— Exercise instructions —
Return every entry below word for word and leave out any picture.

(Saved entries)
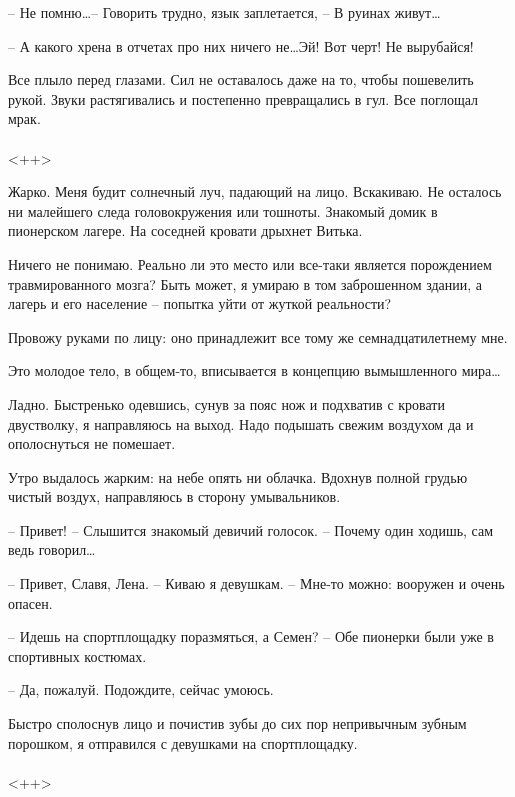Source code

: \documentclass[a4paper]{book}
\begin{document}
-- Не помню\ldots -- Говорить трудно, язык заплетается, -- В руинах живут\ldots 

-- А какого хрена в отчетах про них ничего не\ldots Эй! Вот черт! Не вырубайся! 

Все плыло перед глазами. Сил не оставалось даже на то, чтобы пошевелить рукой. Звуки растягивались и постепенно превращались в гул. Все поглощал мрак.

\paragraph{}<++>

Жарко. Меня будит солнечный луч, падающий на лицо. Вскакиваю. Не осталось ни малейшего следа головокружения или тошноты. Знакомый домик в пионерском лагере. На соседней кровати дрыхнет Витька. 

Ничего не понимаю. Реально ли это место или все-таки является порождением травмированного мозга? Быть может, я умираю в том заброшенном здании, а лагерь и его население -- попытка уйти от жуткой реальности? 

Провожу руками по лицу: оно принадлежит все тому же семнадцатилетнему мне. 

Это молодое тело, в общем-то, вписывается в концепцию вымышленного мира\ldots 

Ладно. Быстренько одевшись, сунув за пояс нож и подхватив с кровати двустволку, я направляюсь на выход. Надо подышать свежим воздухом да и ополоснуться не помешает. 

Утро выдалось жарким: на небе опять ни облачка. Вдохнув полной грудью чистый воздух, направляюсь в сторону умывальников. 

-- Привет! -- Слышится знакомый девичий голосок. -- Почему один ходишь, сам ведь говорил\ldots

-- Привет, Славя, Лена. -- Киваю я девушкам. -- Мне-то можно: вооружен и очень опасен.

-- Идешь на спортплощадку поразмяться, а Семен? -- Обе пионерки были уже в спортивных костюмах.

-- Да, пожалуй. Подождите, сейчас умоюсь.

Быстро сполоснув лицо и почистив зубы до сих пор непривычным зубным порошком, я отправился с девушками на спортплощадку. 

\paragraph{}<++>
\end{document}
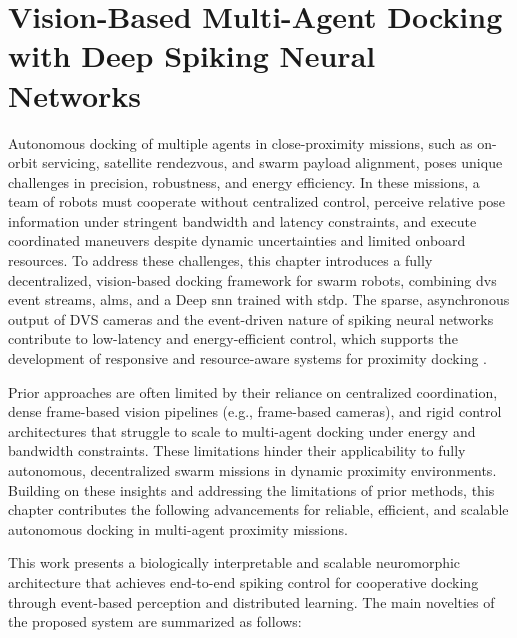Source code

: \chapter{Vision-Based Multi-Agent Docking with Deep Spiking Neural Networks}

Autonomous docking of multiple agents in close-proximity missions, such as on-orbit servicing, satellite rendezvous, and swarm payload alignment, poses unique challenges in precision, robustness, and energy efficiency. In these missions, a team of robots must cooperate without centralized control, perceive relative pose information under stringent bandwidth and latency constraints, and execute coordinated maneuvers despite dynamic uncertainties and limited onboard resources. To address these challenges, this chapter introduces a fully decentralized, vision-based docking framework for swarm robots, combining \ac{dvs} event streams, \acp{alm}, and a Deep \ac{snn} trained with \ac{stdp}. The sparse, asynchronous output of DVS cameras and the event-driven nature of spiking neural networks contribute to low-latency and energy-efficient control, which supports the development of responsive and resource-aware systems for proximity docking \cite{9138762}.

Prior approaches are often limited by their reliance on centralized coordination, dense frame-based vision pipelines (e.g., frame-based cameras), and rigid control architectures that struggle to scale to multi-agent docking under energy and bandwidth constraints. These limitations hinder their applicability to fully autonomous, decentralized swarm missions in dynamic proximity environments. Building on these insights and addressing the limitations of prior methods, this chapter contributes the following advancements for reliable, efficient, and scalable autonomous docking in multi-agent proximity missions. 

This work presents a biologically interpretable and scalable neuromorphic architecture that achieves end-to-end spiking control for cooperative docking through event-based perception and distributed learning. The main novelties of the proposed system are summarized as follows:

— Result —
Source code

: \documentclass[a4paper]{book}
\begin{document}
-- Не помню\ldots -- Говорить трудно, язык заплетается, -- В руинах живут\ldots 

-- А какого хрена в отчетах про них ничего не\ldots Эй! Вот черт! Не вырубайся! 

Все плыло перед глазами. Сил не оставалось даже на то, чтобы пошевелить рукой. Звуки растягивались и постепенно превращались в гул. Все поглощал мрак.

\paragraph{}<++>

Жарко. Меня будит солнечный луч, падающий на лицо. Вскакиваю. Не осталось ни малейшего следа головокружения или тошноты. Знакомый домик в пионерском лагере. На соседней кровати дрыхнет Витька. 

Ничего не понимаю. Реально ли это место или все-таки является порождением травмированного мозга? Быть может, я умираю в том заброшенном здании, а лагерь и его население -- попытка уйти от жуткой реальности? 

Провожу руками по лицу: оно принадлежит все тому же семнадцатилетнему мне. 

Это молодое тело, в общем-то, вписывается в концепцию вымышленного мира\ldots 

Ладно. Быстренько одевшись, сунув за пояс нож и подхватив с кровати двустволку, я направляюсь на выход. Надо подышать свежим воздухом да и ополоснуться не помешает. 

Утро выдалось жарким: на небе опять ни облачка. Вдохнув полной грудью чистый воздух, направляюсь в сторону умывальников. 

-- Привет! -- Слышится знакомый девичий голосок. -- Почему один ходишь, сам ведь говорил\ldots

-- Привет, Славя, Лена. -- Киваю я девушкам. -- Мне-то можно: вооружен и очень опасен.

-- Идешь на спортплощадку поразмяться, а Семен? -- Обе пионерки были уже в спортивных костюмах.

-- Да, пожалуй. Подождите, сейчас умоюсь.

Быстро сполоснув лицо и почистив зубы до сих пор непривычным зубным порошком, я отправился с девушками на спортплощадку. 

\paragraph{}<++>
\end{document}
Source code

: \chapter{Vision-Based Multi-Agent Docking with Deep Spiking Neural Networks}

Autonomous docking of multiple agents in close-proximity missions, such as on-orbit servicing, satellite rendezvous, and swarm payload alignment, poses unique challenges in precision, robustness, and energy efficiency. In these missions, a team of robots must cooperate without centralized control, perceive relative pose information under stringent bandwidth and latency constraints, and execute coordinated maneuvers despite dynamic uncertainties and limited onboard resources. To address these challenges, this chapter introduces a fully decentralized, vision-based docking framework for swarm robots, combining \ac{dvs} event streams, \acp{alm}, and a Deep \ac{snn} trained with \ac{stdp}. The sparse, asynchronous output of DVS cameras and the event-driven nature of spiking neural networks contribute to low-latency and energy-efficient control, which supports the development of responsive and resource-aware systems for proximity docking \cite{9138762}.

Prior approaches are often limited by their reliance on centralized coordination, dense frame-based vision pipelines (e.g., frame-based cameras), and rigid control architectures that struggle to scale to multi-agent docking under energy and bandwidth constraints. These limitations hinder their applicability to fully autonomous, decentralized swarm missions in dynamic proximity environments. Building on these insights and addressing the limitations of prior methods, this chapter contributes the following advancements for reliable, efficient, and scalable autonomous docking in multi-agent proximity missions. 

This work presents a biologically interpretable and scalable neuromorphic architecture that achieves end-to-end spiking control for cooperative docking through event-based perception and distributed learning. The main novelties of the proposed system are summarized as follows:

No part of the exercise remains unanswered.